- _Work to complete_
Given the entries that follow, write out exactly the lines starting at the one containing "# **Java Project proposition**" and ending at the one containing "## Implementation", both ends included, and only those.
START Records provided
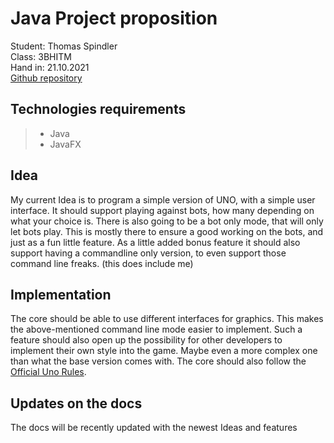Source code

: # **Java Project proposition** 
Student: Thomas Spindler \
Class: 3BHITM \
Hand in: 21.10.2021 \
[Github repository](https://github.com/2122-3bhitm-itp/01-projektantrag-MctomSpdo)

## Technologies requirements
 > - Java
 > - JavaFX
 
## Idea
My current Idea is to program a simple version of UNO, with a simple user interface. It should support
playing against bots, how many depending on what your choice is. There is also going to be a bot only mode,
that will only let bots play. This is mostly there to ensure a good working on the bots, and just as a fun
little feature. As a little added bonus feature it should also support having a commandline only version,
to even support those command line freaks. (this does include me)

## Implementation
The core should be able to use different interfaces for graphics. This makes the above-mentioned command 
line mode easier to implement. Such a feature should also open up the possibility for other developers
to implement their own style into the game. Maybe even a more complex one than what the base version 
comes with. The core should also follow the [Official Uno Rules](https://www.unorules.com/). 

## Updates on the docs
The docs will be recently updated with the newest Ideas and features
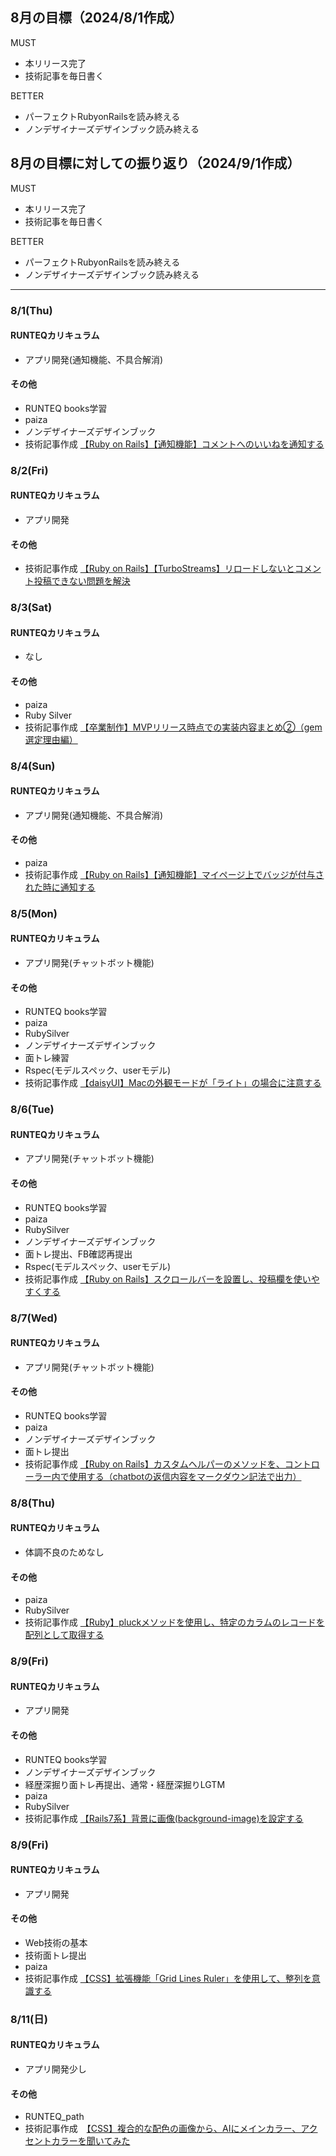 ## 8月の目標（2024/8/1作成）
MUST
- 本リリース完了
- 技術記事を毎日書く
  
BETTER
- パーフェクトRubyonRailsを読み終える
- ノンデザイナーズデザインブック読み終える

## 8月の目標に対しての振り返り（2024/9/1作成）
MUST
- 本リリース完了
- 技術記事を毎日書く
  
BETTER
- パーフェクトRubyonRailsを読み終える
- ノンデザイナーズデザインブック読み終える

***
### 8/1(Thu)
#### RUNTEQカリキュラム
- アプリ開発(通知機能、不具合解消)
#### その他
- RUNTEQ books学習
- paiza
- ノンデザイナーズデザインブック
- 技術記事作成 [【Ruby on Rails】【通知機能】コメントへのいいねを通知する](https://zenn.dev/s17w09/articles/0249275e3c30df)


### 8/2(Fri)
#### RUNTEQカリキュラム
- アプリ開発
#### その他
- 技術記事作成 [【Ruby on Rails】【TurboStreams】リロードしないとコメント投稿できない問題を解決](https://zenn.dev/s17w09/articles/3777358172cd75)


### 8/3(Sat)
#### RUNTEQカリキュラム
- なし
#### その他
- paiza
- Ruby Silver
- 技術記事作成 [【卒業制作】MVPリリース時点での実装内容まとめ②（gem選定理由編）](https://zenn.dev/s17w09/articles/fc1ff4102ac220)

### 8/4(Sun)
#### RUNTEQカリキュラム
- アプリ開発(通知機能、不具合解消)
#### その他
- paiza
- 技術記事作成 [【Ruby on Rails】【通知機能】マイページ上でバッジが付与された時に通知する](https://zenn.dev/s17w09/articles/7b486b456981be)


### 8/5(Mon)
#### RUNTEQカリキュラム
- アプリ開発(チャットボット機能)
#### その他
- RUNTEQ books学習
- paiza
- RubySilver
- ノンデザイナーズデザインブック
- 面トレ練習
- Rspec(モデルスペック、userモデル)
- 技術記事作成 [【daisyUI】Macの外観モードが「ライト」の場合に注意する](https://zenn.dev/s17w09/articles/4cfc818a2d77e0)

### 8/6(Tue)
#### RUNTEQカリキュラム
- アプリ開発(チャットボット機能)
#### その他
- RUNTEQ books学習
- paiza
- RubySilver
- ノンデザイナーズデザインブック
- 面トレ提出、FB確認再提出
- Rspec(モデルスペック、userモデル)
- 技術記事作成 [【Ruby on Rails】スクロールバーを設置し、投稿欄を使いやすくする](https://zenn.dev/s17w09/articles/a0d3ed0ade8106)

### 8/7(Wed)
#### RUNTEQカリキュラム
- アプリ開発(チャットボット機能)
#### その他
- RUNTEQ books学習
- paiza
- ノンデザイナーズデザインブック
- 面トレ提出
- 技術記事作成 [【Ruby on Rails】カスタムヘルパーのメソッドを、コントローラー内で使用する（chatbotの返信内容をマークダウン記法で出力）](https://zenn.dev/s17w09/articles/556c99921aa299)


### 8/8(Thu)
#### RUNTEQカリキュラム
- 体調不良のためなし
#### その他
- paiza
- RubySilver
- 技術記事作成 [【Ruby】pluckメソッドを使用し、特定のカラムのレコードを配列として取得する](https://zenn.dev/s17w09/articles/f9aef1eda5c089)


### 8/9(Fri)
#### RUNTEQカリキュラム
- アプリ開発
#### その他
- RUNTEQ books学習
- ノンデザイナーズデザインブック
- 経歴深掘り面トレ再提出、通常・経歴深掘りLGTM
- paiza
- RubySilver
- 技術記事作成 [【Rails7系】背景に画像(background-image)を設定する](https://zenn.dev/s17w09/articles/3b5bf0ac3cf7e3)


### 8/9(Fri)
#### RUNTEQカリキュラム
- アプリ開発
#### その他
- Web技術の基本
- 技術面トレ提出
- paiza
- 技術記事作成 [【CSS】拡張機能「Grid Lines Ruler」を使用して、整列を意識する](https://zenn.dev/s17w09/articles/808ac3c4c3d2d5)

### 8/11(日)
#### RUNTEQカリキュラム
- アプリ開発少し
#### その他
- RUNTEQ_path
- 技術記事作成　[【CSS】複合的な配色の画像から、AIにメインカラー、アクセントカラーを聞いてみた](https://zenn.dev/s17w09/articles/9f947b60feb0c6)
END Records provided
- _Written reply_
: # **Java Project proposition** 
Student: Thomas Spindler \
Class: 3BHITM \
Hand in: 21.10.2021 \
[Github repository](https://github.com/2122-3bhitm-itp/01-projektantrag-MctomSpdo)

## Technologies requirements
 > - Java
 > - JavaFX
 
## Idea
My current Idea is to program a simple version of UNO, with a simple user interface. It should support
playing against bots, how many depending on what your choice is. There is also going to be a bot only mode,
that will only let bots play. This is mostly there to ensure a good working on the bots, and just as a fun
little feature. As a little added bonus feature it should also support having a commandline only version,
to even support those command line freaks. (this does include me)

## Implementation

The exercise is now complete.